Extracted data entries
* * * * * * * * *
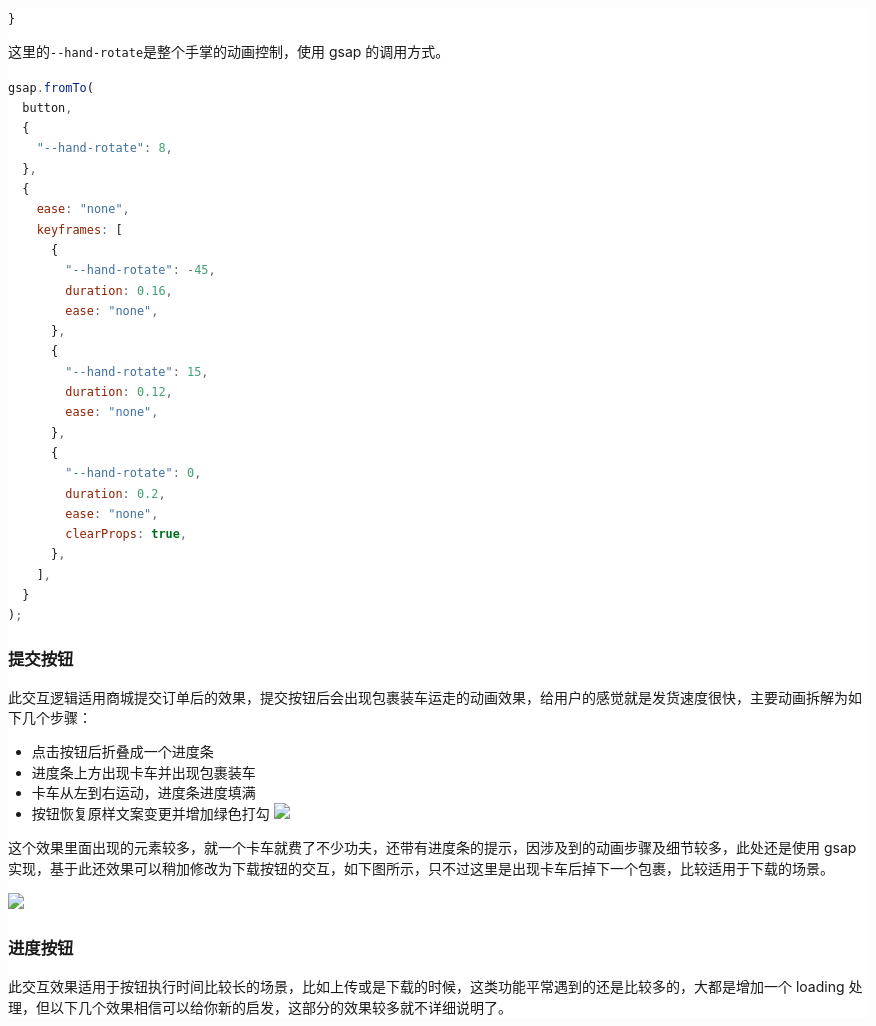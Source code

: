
 ```scss
}
```

这里的`--hand-rotate`是整个手掌的动画控制，使用 gsap 的调用方式。

```javascript
gsap.fromTo(
  button,
  {
    "--hand-rotate": 8,
  },
  {
    ease: "none",
    keyframes: [
      {
        "--hand-rotate": -45,
        duration: 0.16,
        ease: "none",
      },
      {
        "--hand-rotate": 15,
        duration: 0.12,
        ease: "none",
      },
      {
        "--hand-rotate": 0,
        duration: 0.2,
        ease: "none",
        clearProps: true,
      },
    ],
  }
);
```

### 提交按钮

此交互逻辑适用商城提交订单后的效果，提交按钮后会出现包裹装车运走的动画效果，给用户的感觉就是发货速度很快，主要动画拆解为如下几个步骤：

- 点击按钮后折叠成一个进度条
- 进度条上方出现卡车并出现包裹装车
- 卡车从左到右运动，进度条进度填满
- 按钮恢复原样文案变更并增加绿色打勾 ![](https://p3-juejin.byteimg.com/tos-cn-i-k3u1fbpfcp/727ade848fa643dd9780e22ec66620a6~tplv-k3u1fbpfcp-zoom-in-crop-mark:3024:0:0:0.awebp)

这个效果里面出现的元素较多，就一个卡车就费了不少功夫，还带有进度条的提示，因涉及到的动画步骤及细节较多，此处还是使用 gsap 实现，基于此还效果可以稍加修改为下载按钮的交互，如下图所示，只不过这里是出现卡车后掉下一个包裹，比较适用于下载的场景。

![](https://p3-juejin.byteimg.com/tos-cn-i-k3u1fbpfcp/4156b85cbccf423e8757adaf78308c20~tplv-k3u1fbpfcp-zoom-in-crop-mark:3024:0:0:0.awebp)

### 进度按钮

此交互效果适用于按钮执行时间比较长的场景，比如上传或是下载的时候，这类功能平常遇到的还是比较多的，大都是增加一个 loading 处理，但以下几个效果相信可以给你新的启发，这部分的效果较多就不详细说明了。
* * * * * * * * *
## Your objective
Using the entries above, return each line that includes the word "mark".

## Output for this task
- 按钮恢复原样文案变更并增加绿色打勾 ![](https://p3-juejin.byteimg.com/tos-cn-i-k3u1fbpfcp/727ade848fa643dd9780e22ec66620a6~tplv-k3u1fbpfcp-zoom-in-crop-mark:3024:0:0:0.awebp)
![](https://p3-juejin.byteimg.com/tos-cn-i-k3u1fbpfcp/4156b85cbccf423e8757adaf78308c20~tplv-k3u1fbpfcp-zoom-in-crop-mark:3024:0:0:0.awebp)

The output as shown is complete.